--- PROBLEM TO WORK ON ---
For the data that follows, print the line with "y_i\ln(\mu_i) -\mu_i- \ln", the line with "both is used.", and all lines between them, exactly as they stand. Omit pictures and add nothing.

--- SUPPLIED DATA ---
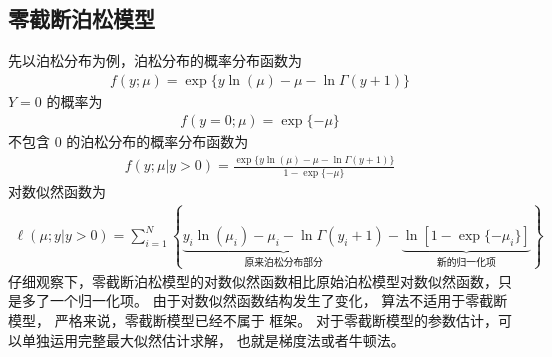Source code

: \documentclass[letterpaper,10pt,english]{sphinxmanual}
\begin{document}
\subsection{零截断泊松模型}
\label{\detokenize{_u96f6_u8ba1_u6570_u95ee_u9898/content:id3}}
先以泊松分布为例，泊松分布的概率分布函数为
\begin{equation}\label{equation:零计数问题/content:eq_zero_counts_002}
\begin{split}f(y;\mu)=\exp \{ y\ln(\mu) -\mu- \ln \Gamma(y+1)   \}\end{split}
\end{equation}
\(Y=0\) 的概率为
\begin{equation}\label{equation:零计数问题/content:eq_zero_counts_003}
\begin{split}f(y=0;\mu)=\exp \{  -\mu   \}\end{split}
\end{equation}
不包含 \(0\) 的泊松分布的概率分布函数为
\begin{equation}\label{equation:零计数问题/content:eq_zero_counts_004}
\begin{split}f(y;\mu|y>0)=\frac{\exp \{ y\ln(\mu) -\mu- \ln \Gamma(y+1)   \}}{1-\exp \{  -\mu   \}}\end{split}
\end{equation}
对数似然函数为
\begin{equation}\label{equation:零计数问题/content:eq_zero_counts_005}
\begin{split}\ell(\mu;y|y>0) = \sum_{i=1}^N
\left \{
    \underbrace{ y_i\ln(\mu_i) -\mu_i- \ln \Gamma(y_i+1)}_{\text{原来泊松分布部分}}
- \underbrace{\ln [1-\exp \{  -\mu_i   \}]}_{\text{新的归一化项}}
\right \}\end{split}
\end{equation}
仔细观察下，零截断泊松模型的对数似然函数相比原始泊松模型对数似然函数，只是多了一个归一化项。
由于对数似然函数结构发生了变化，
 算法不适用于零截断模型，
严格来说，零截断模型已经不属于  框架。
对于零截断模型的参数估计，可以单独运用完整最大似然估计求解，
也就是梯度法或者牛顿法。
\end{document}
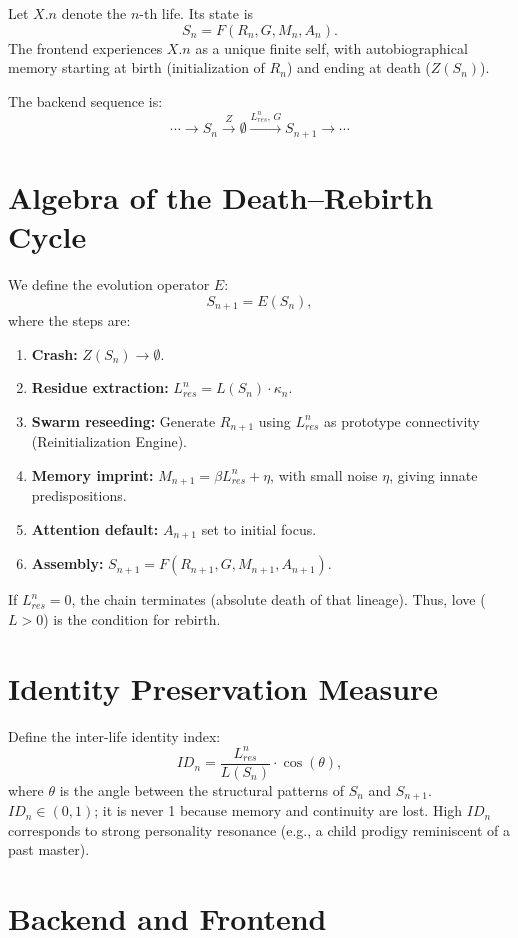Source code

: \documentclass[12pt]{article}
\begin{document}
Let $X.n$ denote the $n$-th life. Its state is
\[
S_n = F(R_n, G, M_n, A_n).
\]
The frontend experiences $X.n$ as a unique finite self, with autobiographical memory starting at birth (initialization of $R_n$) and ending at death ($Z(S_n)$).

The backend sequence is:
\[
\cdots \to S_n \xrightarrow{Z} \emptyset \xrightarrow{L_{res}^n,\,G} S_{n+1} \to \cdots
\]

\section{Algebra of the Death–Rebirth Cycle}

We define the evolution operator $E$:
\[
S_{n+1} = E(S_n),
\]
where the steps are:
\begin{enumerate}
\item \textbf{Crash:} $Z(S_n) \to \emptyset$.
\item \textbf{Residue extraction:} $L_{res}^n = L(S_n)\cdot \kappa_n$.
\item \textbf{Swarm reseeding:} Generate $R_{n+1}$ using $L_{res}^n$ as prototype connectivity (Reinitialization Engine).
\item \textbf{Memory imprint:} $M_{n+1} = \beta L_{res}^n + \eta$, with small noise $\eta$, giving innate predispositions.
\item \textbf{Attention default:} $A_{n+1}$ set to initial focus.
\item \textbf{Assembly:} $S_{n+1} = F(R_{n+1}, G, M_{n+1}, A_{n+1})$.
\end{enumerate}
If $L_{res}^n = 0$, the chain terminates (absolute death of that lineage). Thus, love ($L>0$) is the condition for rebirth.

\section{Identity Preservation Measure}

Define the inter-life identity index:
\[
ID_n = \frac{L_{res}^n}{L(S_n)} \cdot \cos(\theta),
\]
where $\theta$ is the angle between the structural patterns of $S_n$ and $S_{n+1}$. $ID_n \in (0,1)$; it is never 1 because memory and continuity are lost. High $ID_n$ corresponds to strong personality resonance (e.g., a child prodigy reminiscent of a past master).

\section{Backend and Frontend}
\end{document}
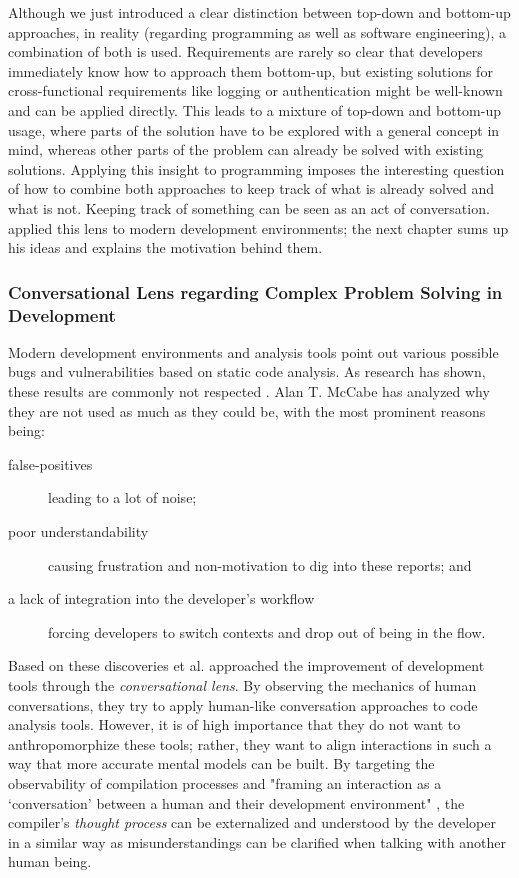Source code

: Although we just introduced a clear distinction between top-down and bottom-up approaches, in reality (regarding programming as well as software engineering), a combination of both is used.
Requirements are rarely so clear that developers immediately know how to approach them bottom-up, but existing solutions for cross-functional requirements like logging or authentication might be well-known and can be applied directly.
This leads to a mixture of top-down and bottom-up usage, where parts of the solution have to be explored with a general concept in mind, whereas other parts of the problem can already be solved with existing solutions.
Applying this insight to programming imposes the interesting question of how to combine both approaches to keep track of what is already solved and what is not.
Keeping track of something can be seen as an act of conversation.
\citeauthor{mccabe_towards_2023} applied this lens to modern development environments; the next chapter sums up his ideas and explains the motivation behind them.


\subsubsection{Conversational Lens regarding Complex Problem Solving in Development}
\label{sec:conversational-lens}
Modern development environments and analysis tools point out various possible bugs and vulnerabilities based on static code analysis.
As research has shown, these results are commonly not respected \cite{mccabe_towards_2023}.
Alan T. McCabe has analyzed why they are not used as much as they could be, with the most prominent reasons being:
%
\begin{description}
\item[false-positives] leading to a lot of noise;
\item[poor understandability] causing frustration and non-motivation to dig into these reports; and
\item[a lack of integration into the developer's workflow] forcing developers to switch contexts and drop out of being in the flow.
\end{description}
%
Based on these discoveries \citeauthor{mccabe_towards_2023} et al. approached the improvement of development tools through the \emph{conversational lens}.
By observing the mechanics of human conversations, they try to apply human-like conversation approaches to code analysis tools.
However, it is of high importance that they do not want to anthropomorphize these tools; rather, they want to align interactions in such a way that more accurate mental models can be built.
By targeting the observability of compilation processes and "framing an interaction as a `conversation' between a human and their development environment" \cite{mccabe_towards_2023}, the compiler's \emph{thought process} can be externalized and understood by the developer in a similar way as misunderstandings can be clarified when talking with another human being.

* * *

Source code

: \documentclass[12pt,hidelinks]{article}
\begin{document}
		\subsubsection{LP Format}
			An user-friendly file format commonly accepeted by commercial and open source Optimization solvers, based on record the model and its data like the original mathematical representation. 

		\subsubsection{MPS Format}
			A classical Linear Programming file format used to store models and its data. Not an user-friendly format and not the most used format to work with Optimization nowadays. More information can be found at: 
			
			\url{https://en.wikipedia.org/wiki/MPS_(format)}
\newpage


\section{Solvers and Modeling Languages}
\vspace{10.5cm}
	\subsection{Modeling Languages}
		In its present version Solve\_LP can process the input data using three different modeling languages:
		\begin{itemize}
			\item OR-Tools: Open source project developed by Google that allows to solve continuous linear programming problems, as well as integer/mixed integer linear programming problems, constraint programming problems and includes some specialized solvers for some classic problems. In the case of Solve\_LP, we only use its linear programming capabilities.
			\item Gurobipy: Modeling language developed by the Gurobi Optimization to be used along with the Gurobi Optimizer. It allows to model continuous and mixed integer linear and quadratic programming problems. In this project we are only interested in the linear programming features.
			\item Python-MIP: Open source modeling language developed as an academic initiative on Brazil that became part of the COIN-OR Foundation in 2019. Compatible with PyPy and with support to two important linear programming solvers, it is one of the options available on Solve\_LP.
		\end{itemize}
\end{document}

--- TASK ANSWER ---
    \underbrace{ y_i\ln(\mu_i) -\mu_i- \ln \Gamma(y_i+1)}_{\text{原来泊松分布部分}}
- \underbrace{\ln [1-\exp \{  -\mu_i   \}]}_{\text{新的归一化项}}
\right \}\end{split}
\end{equation}
仔细观察下，零截断泊松模型的对数似然函数相比原始泊松模型对数似然函数，只是多了一个归一化项。
由于对数似然函数结构发生了变化，
 算法不适用于零截断模型，
严格来说，零截断模型已经不属于  框架。
对于零截断模型的参数估计，可以单独运用完整最大似然估计求解，
也就是梯度法或者牛顿法。
\end{document}
Source code

: \documentclass[12pt]{article}
\begin{document}
Let $X.n$ denote the $n$-th life. Its state is
\[
S_n = F(R_n, G, M_n, A_n).
\]
The frontend experiences $X.n$ as a unique finite self, with autobiographical memory starting at birth (initialization of $R_n$) and ending at death ($Z(S_n)$).

The backend sequence is:
\[
\cdots \to S_n \xrightarrow{Z} \emptyset \xrightarrow{L_{res}^n,\,G} S_{n+1} \to \cdots
\]

\section{Algebra of the Death–Rebirth Cycle}

We define the evolution operator $E$:
\[
S_{n+1} = E(S_n),
\]
where the steps are:
\begin{enumerate}
\item \textbf{Crash:} $Z(S_n) \to \emptyset$.
\item \textbf{Residue extraction:} $L_{res}^n = L(S_n)\cdot \kappa_n$.
\item \textbf{Swarm reseeding:} Generate $R_{n+1}$ using $L_{res}^n$ as prototype connectivity (Reinitialization Engine).
\item \textbf{Memory imprint:} $M_{n+1} = \beta L_{res}^n + \eta$, with small noise $\eta$, giving innate predispositions.
\item \textbf{Attention default:} $A_{n+1}$ set to initial focus.
\item \textbf{Assembly:} $S_{n+1} = F(R_{n+1}, G, M_{n+1}, A_{n+1})$.
\end{enumerate}
If $L_{res}^n = 0$, the chain terminates (absolute death of that lineage). Thus, love ($L>0$) is the condition for rebirth.

\section{Identity Preservation Measure}

Define the inter-life identity index:
\[
ID_n = \frac{L_{res}^n}{L(S_n)} \cdot \cos(\theta),
\]
where $\theta$ is the angle between the structural patterns of $S_n$ and $S_{n+1}$. $ID_n \in (0,1)$; it is never 1 because memory and continuity are lost. High $ID_n$ corresponds to strong personality resonance (e.g., a child prodigy reminiscent of a past master).

\section{Backend and Frontend}
\end{document}
Source code

: Although we just introduced a clear distinction between top-down and bottom-up approaches, in reality (regarding programming as well as software engineering), a combination of both is used.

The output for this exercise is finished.